Single by the Paddingtons

from the album First Comes First
- Released: 11 July 2005
- Recorded: Fairview Studios
- Genre: Rock

The Paddingtons singles chronology
| "Panic Attack" (2005) | "50 to a Pound" (2005) | "Sorry" (2005) |

= 50 to a Pound =

"50 to a Pound" is the second single to be taken from the debut album First Comes First by Kingston upon Hull band the Paddingtons, released on 11 July 2005. It is their third single in total, "21" being their debut which was later re-recorded for the album.
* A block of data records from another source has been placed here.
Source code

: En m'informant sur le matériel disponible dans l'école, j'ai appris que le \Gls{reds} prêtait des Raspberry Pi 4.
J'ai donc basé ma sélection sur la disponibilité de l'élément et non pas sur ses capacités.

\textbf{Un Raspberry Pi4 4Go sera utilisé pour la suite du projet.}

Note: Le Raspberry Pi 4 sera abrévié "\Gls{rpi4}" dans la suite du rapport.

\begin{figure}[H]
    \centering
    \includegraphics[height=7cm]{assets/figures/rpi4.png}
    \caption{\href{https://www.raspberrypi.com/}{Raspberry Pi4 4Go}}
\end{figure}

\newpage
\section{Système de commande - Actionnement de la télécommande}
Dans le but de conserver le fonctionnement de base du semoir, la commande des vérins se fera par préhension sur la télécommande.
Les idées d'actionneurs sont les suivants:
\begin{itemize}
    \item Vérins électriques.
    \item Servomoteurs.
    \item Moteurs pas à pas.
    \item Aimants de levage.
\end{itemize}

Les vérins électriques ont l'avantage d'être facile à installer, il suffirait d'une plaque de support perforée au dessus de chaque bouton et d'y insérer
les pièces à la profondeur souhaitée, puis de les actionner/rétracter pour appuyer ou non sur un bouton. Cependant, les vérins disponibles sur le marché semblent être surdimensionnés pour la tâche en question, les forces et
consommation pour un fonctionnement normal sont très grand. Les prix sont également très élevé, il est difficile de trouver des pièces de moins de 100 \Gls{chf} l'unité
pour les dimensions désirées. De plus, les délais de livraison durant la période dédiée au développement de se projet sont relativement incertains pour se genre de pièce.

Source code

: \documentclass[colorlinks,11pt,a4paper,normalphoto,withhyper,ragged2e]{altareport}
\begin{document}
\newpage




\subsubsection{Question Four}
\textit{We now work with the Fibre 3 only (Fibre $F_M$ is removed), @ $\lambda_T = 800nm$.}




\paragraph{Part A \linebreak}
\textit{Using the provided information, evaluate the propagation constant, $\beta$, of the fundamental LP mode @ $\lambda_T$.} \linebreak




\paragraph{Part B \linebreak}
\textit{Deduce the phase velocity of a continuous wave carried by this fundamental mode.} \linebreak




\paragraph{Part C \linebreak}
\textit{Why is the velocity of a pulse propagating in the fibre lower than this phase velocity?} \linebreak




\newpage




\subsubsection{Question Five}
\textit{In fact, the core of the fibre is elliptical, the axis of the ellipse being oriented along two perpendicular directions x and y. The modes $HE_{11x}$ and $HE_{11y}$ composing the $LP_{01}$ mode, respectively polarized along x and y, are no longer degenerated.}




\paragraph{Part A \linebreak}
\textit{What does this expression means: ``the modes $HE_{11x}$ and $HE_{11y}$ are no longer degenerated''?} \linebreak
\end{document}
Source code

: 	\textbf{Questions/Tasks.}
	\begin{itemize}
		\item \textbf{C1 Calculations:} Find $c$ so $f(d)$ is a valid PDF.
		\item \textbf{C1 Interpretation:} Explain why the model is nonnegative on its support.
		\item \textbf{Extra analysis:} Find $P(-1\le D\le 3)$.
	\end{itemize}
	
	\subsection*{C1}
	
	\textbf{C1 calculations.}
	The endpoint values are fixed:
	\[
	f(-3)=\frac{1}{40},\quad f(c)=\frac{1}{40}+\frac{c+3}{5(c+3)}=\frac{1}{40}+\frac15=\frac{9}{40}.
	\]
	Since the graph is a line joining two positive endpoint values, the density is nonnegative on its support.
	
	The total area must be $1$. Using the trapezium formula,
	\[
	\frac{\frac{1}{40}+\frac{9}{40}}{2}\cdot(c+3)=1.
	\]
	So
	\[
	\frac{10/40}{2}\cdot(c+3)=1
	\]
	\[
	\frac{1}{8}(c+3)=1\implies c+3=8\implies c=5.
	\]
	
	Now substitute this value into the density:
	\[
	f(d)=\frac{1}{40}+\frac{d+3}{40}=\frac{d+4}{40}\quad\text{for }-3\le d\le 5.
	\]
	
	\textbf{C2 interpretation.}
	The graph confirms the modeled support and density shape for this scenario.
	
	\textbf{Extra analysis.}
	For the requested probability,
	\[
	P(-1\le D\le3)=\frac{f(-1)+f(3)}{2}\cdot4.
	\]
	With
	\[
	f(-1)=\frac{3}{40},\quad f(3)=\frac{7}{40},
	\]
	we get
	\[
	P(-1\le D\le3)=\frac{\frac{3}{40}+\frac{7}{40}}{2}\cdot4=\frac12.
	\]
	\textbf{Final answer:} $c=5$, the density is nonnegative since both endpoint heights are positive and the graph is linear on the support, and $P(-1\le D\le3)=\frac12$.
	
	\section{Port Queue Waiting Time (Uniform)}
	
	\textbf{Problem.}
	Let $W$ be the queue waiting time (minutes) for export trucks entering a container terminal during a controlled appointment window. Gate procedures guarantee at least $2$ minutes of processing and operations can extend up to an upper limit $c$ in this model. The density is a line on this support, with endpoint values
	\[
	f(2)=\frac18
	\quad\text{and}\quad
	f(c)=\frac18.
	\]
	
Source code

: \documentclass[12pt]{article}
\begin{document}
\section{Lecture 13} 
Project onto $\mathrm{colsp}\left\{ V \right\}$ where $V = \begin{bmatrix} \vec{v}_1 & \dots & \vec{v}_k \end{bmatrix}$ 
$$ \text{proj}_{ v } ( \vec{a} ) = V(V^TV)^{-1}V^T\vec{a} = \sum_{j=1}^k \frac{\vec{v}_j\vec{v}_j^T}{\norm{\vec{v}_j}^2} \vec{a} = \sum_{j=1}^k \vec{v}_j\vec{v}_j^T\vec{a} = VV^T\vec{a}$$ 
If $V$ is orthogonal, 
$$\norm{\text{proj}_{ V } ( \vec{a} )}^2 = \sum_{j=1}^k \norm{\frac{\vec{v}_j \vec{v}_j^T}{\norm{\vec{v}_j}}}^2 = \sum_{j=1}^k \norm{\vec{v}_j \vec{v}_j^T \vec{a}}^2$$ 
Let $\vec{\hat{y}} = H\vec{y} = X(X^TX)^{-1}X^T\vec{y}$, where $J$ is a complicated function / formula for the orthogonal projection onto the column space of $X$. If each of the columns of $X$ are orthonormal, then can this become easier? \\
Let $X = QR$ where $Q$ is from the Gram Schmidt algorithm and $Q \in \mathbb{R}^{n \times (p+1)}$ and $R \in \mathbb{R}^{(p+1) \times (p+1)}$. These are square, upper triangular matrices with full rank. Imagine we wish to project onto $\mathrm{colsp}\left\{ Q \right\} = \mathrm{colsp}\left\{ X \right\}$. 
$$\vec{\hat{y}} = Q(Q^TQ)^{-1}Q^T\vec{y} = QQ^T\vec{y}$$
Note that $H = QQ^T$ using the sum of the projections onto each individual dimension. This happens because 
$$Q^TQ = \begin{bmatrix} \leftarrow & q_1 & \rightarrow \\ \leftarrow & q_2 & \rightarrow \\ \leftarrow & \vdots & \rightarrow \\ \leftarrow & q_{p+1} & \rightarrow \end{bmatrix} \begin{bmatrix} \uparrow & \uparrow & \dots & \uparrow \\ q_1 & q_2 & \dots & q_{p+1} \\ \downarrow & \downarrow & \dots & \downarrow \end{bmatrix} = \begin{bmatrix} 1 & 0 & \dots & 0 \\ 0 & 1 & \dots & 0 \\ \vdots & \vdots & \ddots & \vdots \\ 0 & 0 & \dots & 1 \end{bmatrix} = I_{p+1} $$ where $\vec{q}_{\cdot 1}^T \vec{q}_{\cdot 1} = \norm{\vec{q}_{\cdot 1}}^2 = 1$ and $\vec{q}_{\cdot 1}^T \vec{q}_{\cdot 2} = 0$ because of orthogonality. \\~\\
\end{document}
Released over three formats and charting at number 32 in the UK Singles Chart, it featured three previously unreleased songs.

- CD
1. "50 to a £"
2. "No Time"

- 7" 1
A1. "50 to a £"
B1. "Kiss 'N' Let Go"

- 7" 2
A1. "50 to a £"
B1. "Against You Me" (written by Rory Mansfield)

==Other information==
- The video for this single features 50+ friends/fans from Hull watching the band perform in a London pub until a fight breaks out. Lead singer Tom Atkin is thrown through a glass door by an angry gig goer after he kisses his girlfriend.
- Pete Doherty performed this song live on stage at Hedi Slimane's Birthday Party at Triptyque in Paris and got the timing of the song wrong, due to him only knowing the demo version of the song.